■ WHAT THIS TASK INVOLVES:
Setting aside any pictures, reproduce the data exactly.

##########

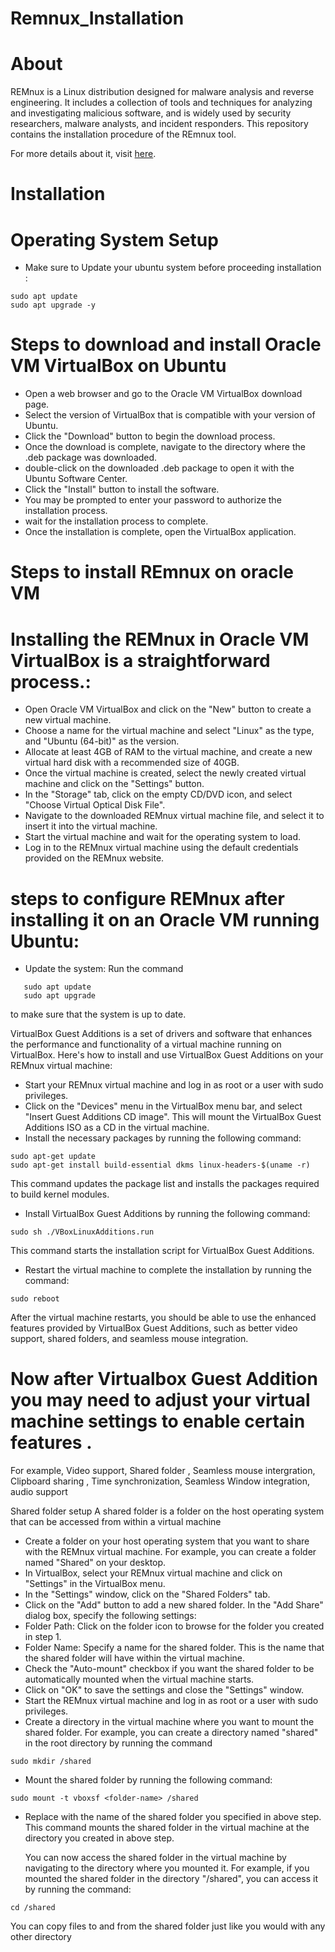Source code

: # Remnux_Installation

# About
REMnux is a Linux distribution designed for malware analysis and reverse engineering. It includes a collection of tools and techniques for analyzing and investigating malicious software, and is widely used by security researchers, malware analysts, and incident responders.
This repository contains the installation procedure of the REmnux tool.

For more details about it, visit [here](https://docs.remnux.org/).

# Installation

# Operating System Setup

- Make sure to Update your ubuntu system before proceeding installation :
```
sudo apt update
sudo apt upgrade -y
```
# Steps to download and install Oracle VM VirtualBox on Ubuntu
- Open a web browser and go to the Oracle VM VirtualBox download page.
- Select the version of VirtualBox that is compatible with your version of Ubuntu.
- Click the "Download" button to begin the download process.
- Once the download is complete, navigate to the directory where the .deb package was downloaded.
- double-click on the downloaded .deb package to open it with the Ubuntu Software Center.
- Click the "Install" button to install the software.
- You may be prompted to enter your password to authorize the installation process.
- wait for the installation process to complete.
- Once the installation is complete, open the VirtualBox application.

# Steps to install REmnux on oracle VM 
# Installing the REMnux in Oracle VM VirtualBox is a straightforward process.:

- Open Oracle VM VirtualBox and click on the "New" button to create a new virtual machine.
- Choose a name for the virtual machine and select "Linux" as the type, and "Ubuntu (64-bit)" as the version.
- Allocate at least 4GB of RAM to the virtual machine, and create a new virtual hard disk with a recommended size of 40GB.
- Once the virtual machine is created, select the newly created virtual machine and click on the "Settings" button.
- In the "Storage" tab, click on the empty CD/DVD icon, and select "Choose Virtual Optical Disk File".
- Navigate to the downloaded REMnux virtual machine file, and select it to insert it into the virtual machine.
- Start the virtual machine and wait for the operating system to load.
- Log in to the REMnux virtual machine using the default credentials provided on the REMnux website.

# steps to configure REMnux after installing it on an Oracle VM running Ubuntu:
- Update the system: Run the command 
```
   sudo apt update 
   sudo apt upgrade 
``` 
to make sure that the system is up to date.

VirtualBox Guest Additions is a set of drivers and software that enhances the performance and functionality of a virtual machine running on VirtualBox. Here's how to install and use VirtualBox Guest Additions on your REMnux virtual machine:
- Start your REMnux virtual machine and log in as root or a user with sudo privileges.
- Click on the "Devices" menu in the VirtualBox menu bar, and select "Insert Guest Additions CD image". This will mount the VirtualBox Guest Additions ISO as a CD in   the virtual machine.
- Install the necessary packages by running the following command:
```
sudo apt-get update
sudo apt-get install build-essential dkms linux-headers-$(uname -r)
```
This command updates the package list and installs the packages required to build kernel modules.
- Install VirtualBox Guest Additions by running the following command:
```
sudo sh ./VBoxLinuxAdditions.run
```
This command starts the installation script for VirtualBox Guest Additions.

- Restart the virtual machine to complete the installation by running the command:
```
sudo reboot
```
After the virtual machine restarts, you should be able to use the enhanced features provided by VirtualBox Guest Additions, such as better video support, shared folders, and seamless mouse integration.


# Now after Virtualbox Guest Addition you may need to adjust your virtual machine settings to enable certain features . 
For example, Video support, Shared folder , Seamless mouse intergration, Clipboard sharing , Time synchronization, Seamless Window integration, audio support

Shared folder setup 
A shared folder is a folder on the host operating system that can be accessed from within a virtual machine
- Create a folder on your host operating system that you want to share with the REMnux virtual machine. For example, you can create a folder named "Shared" on your desktop.
- In VirtualBox, select your REMnux virtual machine and click on "Settings" in the VirtualBox menu.
- In the "Settings" window, click on the "Shared Folders" tab.
- Click on the "Add" button to add a new shared folder. In the "Add Share" dialog box, specify the following settings:
- Folder Path: Click on the folder icon to browse for the folder you created in step 1.
- Folder Name: Specify a name for the shared folder. This is the name that the shared folder will have within the virtual machine.
- Check the "Auto-mount" checkbox if you want the shared folder to be automatically mounted when the virtual machine starts.
- Click on "OK" to save the settings and close the "Settings" window.
- Start the REMnux virtual machine and log in as root or a user with sudo privileges.
- Create a directory in the virtual machine where you want to mount the shared folder. For example, you can create a directory named "shared" in the root directory by running the command
```
sudo mkdir /shared
```
- Mount the shared folder by running the following command:
```
sudo mount -t vboxsf <folder-name> /shared
```
- Replace <folder-name> with the name of the shared folder you specified in above step.
  This command mounts the shared folder in the virtual machine at the directory you created in above step.

   You can now access the shared folder in the virtual machine by navigating to the directory where you mounted it. For example, if you mounted the shared folder in the directory "/shared", you can access it by running the command:
```
cd /shared
```
   You can copy files to and from the shared folder just like you would with any other directory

##########

■ EXERCISE SOLUTION:
Source code

: # Remnux_Installation

# About
REMnux is a Linux distribution designed for malware analysis and reverse engineering. It includes a collection of tools and techniques for analyzing and investigating malicious software, and is widely used by security researchers, malware analysts, and incident responders.
This repository contains the installation procedure of the REmnux tool.

For more details about it, visit [here](https://docs.remnux.org/).

# Installation

# Operating System Setup

- Make sure to Update your ubuntu system before proceeding installation :
```
sudo apt update
sudo apt upgrade -y
```
# Steps to download and install Oracle VM VirtualBox on Ubuntu
- Open a web browser and go to the Oracle VM VirtualBox download page.
- Select the version of VirtualBox that is compatible with your version of Ubuntu.
- Click the "Download" button to begin the download process.
- Once the download is complete, navigate to the directory where the .deb package was downloaded.
- double-click on the downloaded .deb package to open it with the Ubuntu Software Center.
- Click the "Install" button to install the software.
- You may be prompted to enter your password to authorize the installation process.
- wait for the installation process to complete.
- Once the installation is complete, open the VirtualBox application.

# Steps to install REmnux on oracle VM 
# Installing the REMnux in Oracle VM VirtualBox is a straightforward process.:

- Open Oracle VM VirtualBox and click on the "New" button to create a new virtual machine.
- Choose a name for the virtual machine and select "Linux" as the type, and "Ubuntu (64-bit)" as the version.
- Allocate at least 4GB of RAM to the virtual machine, and create a new virtual hard disk with a recommended size of 40GB.
- Once the virtual machine is created, select the newly created virtual machine and click on the "Settings" button.
- In the "Storage" tab, click on the empty CD/DVD icon, and select "Choose Virtual Optical Disk File".
- Navigate to the downloaded REMnux virtual machine file, and select it to insert it into the virtual machine.
- Start the virtual machine and wait for the operating system to load.
- Log in to the REMnux virtual machine using the default credentials provided on the REMnux website.

# steps to configure REMnux after installing it on an Oracle VM running Ubuntu:
- Update the system: Run the command 
```
   sudo apt update 
   sudo apt upgrade 
``` 
to make sure that the system is up to date.

VirtualBox Guest Additions is a set of drivers and software that enhances the performance and functionality of a virtual machine running on VirtualBox. Here's how to install and use VirtualBox Guest Additions on your REMnux virtual machine:
- Start your REMnux virtual machine and log in as root or a user with sudo privileges.
- Click on the "Devices" menu in the VirtualBox menu bar, and select "Insert Guest Additions CD image". This will mount the VirtualBox Guest Additions ISO as a CD in   the virtual machine.
- Install the necessary packages by running the following command:
```
sudo apt-get update
sudo apt-get install build-essential dkms linux-headers-$(uname -r)
```
This command updates the package list and installs the packages required to build kernel modules.
- Install VirtualBox Guest Additions by running the following command:
```
sudo sh ./VBoxLinuxAdditions.run
```
This command starts the installation script for VirtualBox Guest Additions.

- Restart the virtual machine to complete the installation by running the command:
```
sudo reboot
```
After the virtual machine restarts, you should be able to use the enhanced features provided by VirtualBox Guest Additions, such as better video support, shared folders, and seamless mouse integration.


# Now after Virtualbox Guest Addition you may need to adjust your virtual machine settings to enable certain features . 
For example, Video support, Shared folder , Seamless mouse intergration, Clipboard sharing , Time synchronization, Seamless Window integration, audio support

Shared folder setup 
A shared folder is a folder on the host operating system that can be accessed from within a virtual machine
- Create a folder on your host operating system that you want to share with the REMnux virtual machine. For example, you can create a folder named "Shared" on your desktop.
- In VirtualBox, select your REMnux virtual machine and click on "Settings" in the VirtualBox menu.
- In the "Settings" window, click on the "Shared Folders" tab.
- Click on the "Add" button to add a new shared folder. In the "Add Share" dialog box, specify the following settings:
- Folder Path: Click on the folder icon to browse for the folder you created in step 1.
- Folder Name: Specify a name for the shared folder. This is the name that the shared folder will have within the virtual machine.
- Check the "Auto-mount" checkbox if you want the shared folder to be automatically mounted when the virtual machine starts.
- Click on "OK" to save the settings and close the "Settings" window.
- Start the REMnux virtual machine and log in as root or a user with sudo privileges.
- Create a directory in the virtual machine where you want to mount the shared folder. For example, you can create a directory named "shared" in the root directory by running the command
```
sudo mkdir /shared
```
- Mount the shared folder by running the following command:
```
sudo mount -t vboxsf <folder-name> /shared
```
- Replace <folder-name> with the name of the shared folder you specified in above step.
  This command mounts the shared folder in the virtual machine at the directory you created in above step.

   You can now access the shared folder in the virtual machine by navigating to the directory where you mounted it. For example, if you mounted the shared folder in the directory "/shared", you can access it by running the command:
```
cd /shared
```
   You can copy files to and from the shared folder just like you would with any other directory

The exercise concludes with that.